■ Genfer Verhandlungen über die Krajina bringen nichts: Der Krieg in Kroatien kommt
Das Genfer Treffen von Vertretern der Zagreber Regierung und der Krajina-Serben ist nur eine Scheinverhandlung. Präsident Tudjman mußte zumindest noch einmal Gesprächsbereitschaft demonstrieren, bevor seine Truppen beginnen, in der Krajina mit militärischen Mitteln den Status quo vor der Aggression Serbiens im Sommer 1991 wiederherzustellen. Da die UNO mit dem Vance-Plan vom Januar 1992 dem damals gerade souveränen Kroatien die Krajina versprochen hatte, ist Tudjman unter völkerrechtlichen Gesichtspunkten kaum zu kritisieren. Jetzt rächen sich bitter die schweren Fehler und Versäumnisse der Jahreswende 1991/92, die vor allem von der Kohl/Genscher-Regierung zu verantworten sind. Bonn nötigte die EG seinerzeit zur vorschnellen Anerkennung Kroatiens – gegen den ausdrücklichen Rat des französischen Verfassungsrechtlers Badinter, der von der EG eigens zur Entwicklung von Anerkennungskriterien beauftragt worden war.

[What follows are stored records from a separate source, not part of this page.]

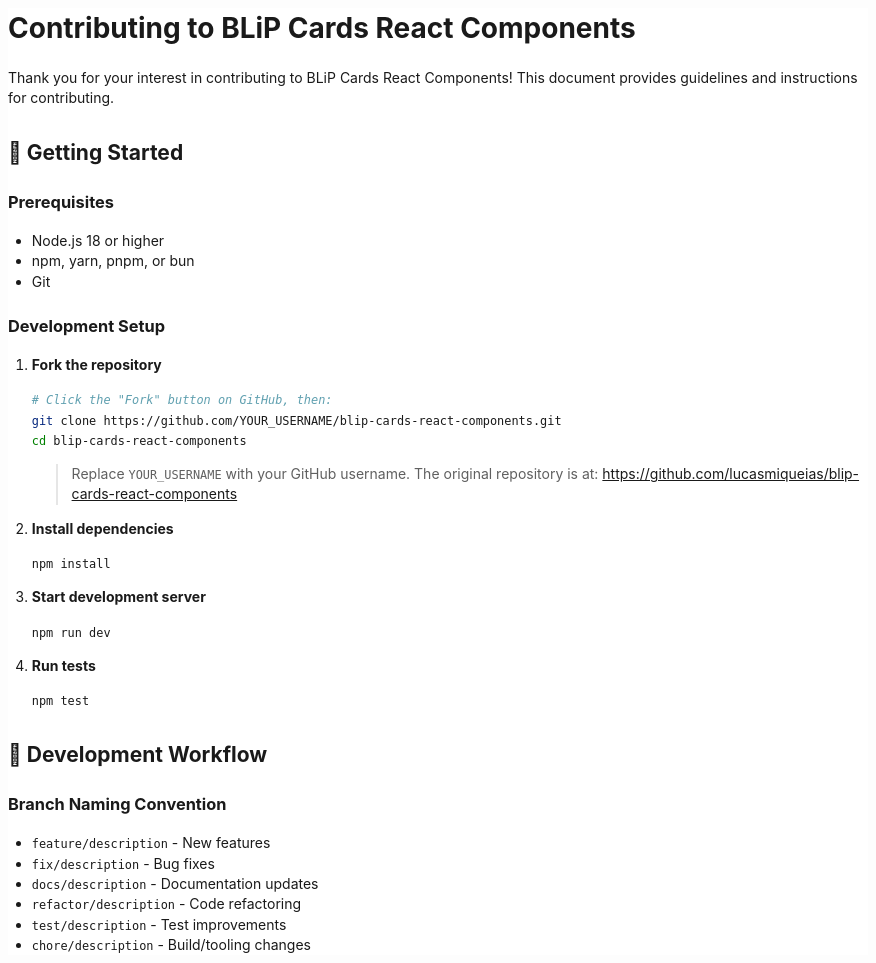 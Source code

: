 # Contributing to BLiP Cards React Components

Thank you for your interest in contributing to BLiP Cards React Components! This document provides guidelines and instructions for contributing.

## 🚀 Getting Started

### Prerequisites

- Node.js 18 or higher
- npm, yarn, pnpm, or bun
- Git

### Development Setup

1. **Fork the repository**

   ```bash
   # Click the "Fork" button on GitHub, then:
   git clone https://github.com/YOUR_USERNAME/blip-cards-react-components.git
   cd blip-cards-react-components
   ```

   > Replace `YOUR_USERNAME` with your GitHub username. The original repository is at:
   > https://github.com/lucasmiqueias/blip-cards-react-components

2. **Install dependencies**

   ```bash
   npm install
   ```

3. **Start development server**

   ```bash
   npm run dev
   ```

4. **Run tests**
   ```bash
   npm test
   ```

## 🧪 Development Workflow

### Branch Naming Convention

- `feature/description` - New features
- `fix/description` - Bug fixes
- `docs/description` - Documentation updates
- `refactor/description` - Code refactoring
- `test/description` - Test improvements
- `chore/description` - Build/tooling changes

Die Krajina-Serben wollen mit ihrer Teilnahme an dem Genfer Treffen Zeit gewinnen. Je länger sie den Beginn des Angriffs der kroatischen Regierungstruppen verzögern können, desto größer ist ihre Chance, nicht völlig überrollt zu werden. Denn auch wenn Serbiens Präsident Milošević die Hilfegesuche aus Knin und Pale derzeit öffentlich noch ablehnt – zur Unterstützung der Krajina-Serben sowie der bosnischen Serben sickern derzeit verstärkt Soldaten der regulären Streitkräfte Serbiens nach Kroatien und Bosnien ein; Beobachter sprechen von bis zu 40.000.
Aber auch dieses bedeutet nicht notwendig, daß der militärische Schlag Tudjmans gegen die Krajina- Serben nicht Teil einer Absprache mit Milošević über die Aufteilung Bosnien-Herzegowinas ist. Bei zumindest zwei Treffen seit 1990 haben die beiden diese Option ausführlich diskutiert, möglicherweise sogar fest verabredet. Zumindest in der Umgebung Tudjmans wie auch unter den bosnischen Kroaten in der Herzegowina gibt es viele, die dieses Ziel trotz der muslimisch-kroatischen Föderation in Bosnien und der Konföderation dieser Föderation mit Kroatien nicht aufgegeben haben. Soviel ist jedenfalls sicher: Gewinnt Zagreb den Krieg gegen die Krajina, wäre deren „Präsident“ Martić als Konkurrent Miloševićs ausgeschaltet. Zudem droht ihm ebenso wie Karadžić der Prozeß vor dem Den Haager Tribunal.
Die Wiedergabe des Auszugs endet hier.